HOW TO COMPLETE THIS TASK:
Your answer should be the line containing "- search: grep/find" and every line after it to the end of the records below, word for word.

### INPUT RECORDS ###

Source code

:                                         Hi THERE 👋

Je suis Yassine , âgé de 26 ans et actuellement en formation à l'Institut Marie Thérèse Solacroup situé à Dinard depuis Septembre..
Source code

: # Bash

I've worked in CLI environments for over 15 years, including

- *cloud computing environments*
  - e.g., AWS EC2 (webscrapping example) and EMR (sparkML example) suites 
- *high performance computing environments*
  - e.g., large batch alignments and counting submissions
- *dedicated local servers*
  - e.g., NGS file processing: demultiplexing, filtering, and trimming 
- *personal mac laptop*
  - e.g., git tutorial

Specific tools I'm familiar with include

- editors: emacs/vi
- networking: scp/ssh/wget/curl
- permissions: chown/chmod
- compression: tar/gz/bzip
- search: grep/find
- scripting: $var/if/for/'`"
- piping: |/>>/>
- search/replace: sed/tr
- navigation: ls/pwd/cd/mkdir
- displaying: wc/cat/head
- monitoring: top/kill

###

EXERCISE OUTPUT:
- search: grep/find
- scripting: $var/if/for/'`"
- piping: |/>>/>
- search/replace: sed/tr
- navigation: ls/pwd/cd/mkdir
- displaying: wc/cat/head
- monitoring: top/kill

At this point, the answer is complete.